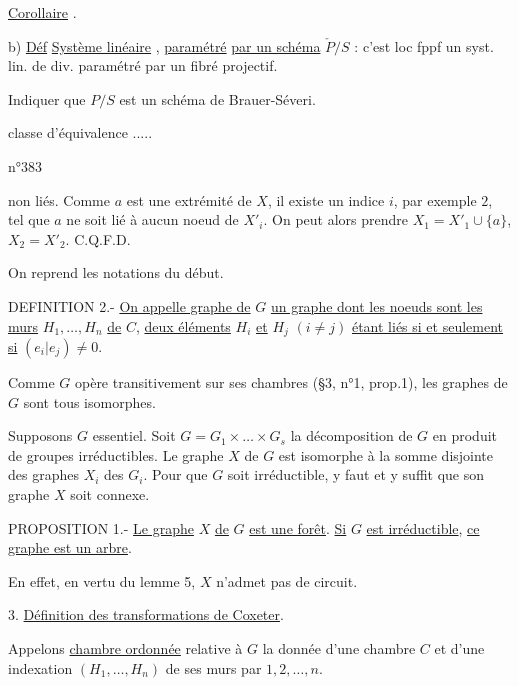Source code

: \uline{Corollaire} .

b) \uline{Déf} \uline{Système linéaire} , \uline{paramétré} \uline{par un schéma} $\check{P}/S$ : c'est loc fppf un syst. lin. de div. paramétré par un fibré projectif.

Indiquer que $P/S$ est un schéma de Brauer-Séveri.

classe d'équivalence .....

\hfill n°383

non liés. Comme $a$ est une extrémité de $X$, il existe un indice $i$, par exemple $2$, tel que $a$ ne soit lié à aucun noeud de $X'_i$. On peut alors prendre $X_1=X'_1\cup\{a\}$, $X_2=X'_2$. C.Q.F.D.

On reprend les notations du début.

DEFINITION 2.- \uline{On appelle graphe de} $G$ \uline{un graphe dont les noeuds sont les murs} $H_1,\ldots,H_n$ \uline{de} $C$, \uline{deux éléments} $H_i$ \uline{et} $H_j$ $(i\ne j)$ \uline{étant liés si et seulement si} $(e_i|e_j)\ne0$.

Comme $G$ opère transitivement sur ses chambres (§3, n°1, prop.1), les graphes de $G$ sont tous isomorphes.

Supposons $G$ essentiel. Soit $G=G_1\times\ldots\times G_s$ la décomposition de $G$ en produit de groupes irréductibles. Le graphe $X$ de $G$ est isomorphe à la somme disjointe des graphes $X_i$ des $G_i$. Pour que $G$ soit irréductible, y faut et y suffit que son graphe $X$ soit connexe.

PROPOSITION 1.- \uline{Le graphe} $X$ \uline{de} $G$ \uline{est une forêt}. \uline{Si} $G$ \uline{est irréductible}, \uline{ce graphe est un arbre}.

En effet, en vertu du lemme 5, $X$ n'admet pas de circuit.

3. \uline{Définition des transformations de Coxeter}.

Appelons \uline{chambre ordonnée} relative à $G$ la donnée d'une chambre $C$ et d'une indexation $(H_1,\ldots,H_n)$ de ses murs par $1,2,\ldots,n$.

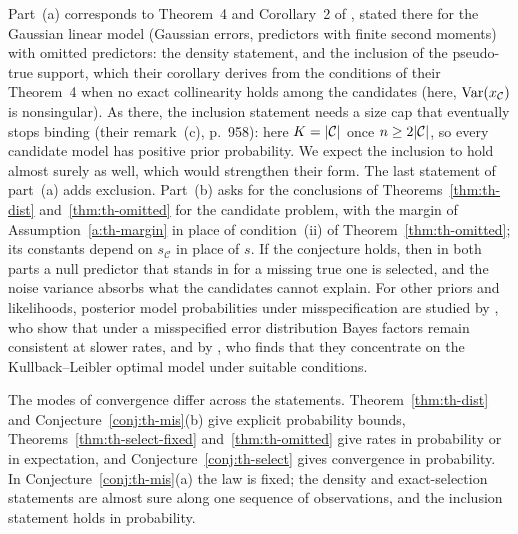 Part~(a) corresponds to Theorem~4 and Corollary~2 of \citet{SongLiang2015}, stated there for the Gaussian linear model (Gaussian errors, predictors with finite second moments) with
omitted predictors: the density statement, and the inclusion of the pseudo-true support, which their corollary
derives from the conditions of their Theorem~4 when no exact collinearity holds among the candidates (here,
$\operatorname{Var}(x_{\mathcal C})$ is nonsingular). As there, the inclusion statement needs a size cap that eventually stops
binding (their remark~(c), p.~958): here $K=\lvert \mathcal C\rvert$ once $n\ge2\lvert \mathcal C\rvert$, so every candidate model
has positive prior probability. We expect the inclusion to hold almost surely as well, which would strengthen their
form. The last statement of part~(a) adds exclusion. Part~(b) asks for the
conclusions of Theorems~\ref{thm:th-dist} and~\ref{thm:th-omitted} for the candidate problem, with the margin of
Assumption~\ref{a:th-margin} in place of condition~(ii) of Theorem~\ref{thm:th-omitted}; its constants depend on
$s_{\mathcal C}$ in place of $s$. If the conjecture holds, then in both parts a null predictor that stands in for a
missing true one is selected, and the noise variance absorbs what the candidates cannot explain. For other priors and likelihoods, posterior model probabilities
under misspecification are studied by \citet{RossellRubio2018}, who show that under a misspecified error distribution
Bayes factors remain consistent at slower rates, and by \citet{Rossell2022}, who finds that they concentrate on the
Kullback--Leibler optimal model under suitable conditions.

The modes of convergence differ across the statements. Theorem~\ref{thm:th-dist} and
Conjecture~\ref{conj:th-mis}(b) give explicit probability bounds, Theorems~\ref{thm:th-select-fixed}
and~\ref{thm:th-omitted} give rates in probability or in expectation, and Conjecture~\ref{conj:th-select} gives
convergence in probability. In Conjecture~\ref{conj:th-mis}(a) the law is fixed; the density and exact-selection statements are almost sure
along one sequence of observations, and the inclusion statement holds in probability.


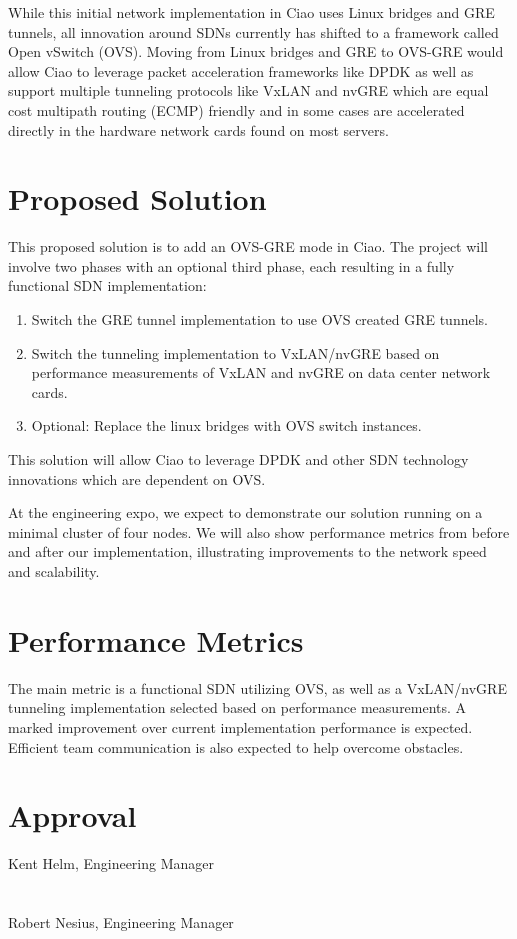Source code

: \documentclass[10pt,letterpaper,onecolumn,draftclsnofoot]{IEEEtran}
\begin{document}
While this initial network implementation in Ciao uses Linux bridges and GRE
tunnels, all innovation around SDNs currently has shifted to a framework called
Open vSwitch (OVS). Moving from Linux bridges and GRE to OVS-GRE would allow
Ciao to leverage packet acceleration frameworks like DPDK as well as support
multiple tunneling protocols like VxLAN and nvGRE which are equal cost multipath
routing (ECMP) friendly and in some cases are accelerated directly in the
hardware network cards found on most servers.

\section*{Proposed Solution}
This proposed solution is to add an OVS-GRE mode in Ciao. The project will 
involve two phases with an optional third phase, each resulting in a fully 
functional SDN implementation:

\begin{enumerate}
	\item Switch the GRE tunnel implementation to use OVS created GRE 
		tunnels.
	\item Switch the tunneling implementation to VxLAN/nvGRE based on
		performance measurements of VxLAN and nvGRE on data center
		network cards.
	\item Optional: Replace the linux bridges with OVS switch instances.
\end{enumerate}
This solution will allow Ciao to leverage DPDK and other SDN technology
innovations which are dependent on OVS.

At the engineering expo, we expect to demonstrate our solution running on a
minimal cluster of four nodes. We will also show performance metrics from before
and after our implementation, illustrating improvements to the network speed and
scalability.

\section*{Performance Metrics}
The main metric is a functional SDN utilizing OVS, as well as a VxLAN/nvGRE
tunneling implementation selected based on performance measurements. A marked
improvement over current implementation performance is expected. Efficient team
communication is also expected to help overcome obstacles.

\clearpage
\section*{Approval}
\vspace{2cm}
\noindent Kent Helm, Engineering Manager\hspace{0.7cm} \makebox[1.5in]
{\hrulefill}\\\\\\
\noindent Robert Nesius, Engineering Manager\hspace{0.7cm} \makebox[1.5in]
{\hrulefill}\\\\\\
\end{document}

- **PROBLEM DETAILS**
Determine how many lines of the listing above contain the string "allow", and answer with that figure alone.

- **SOLUTION**
2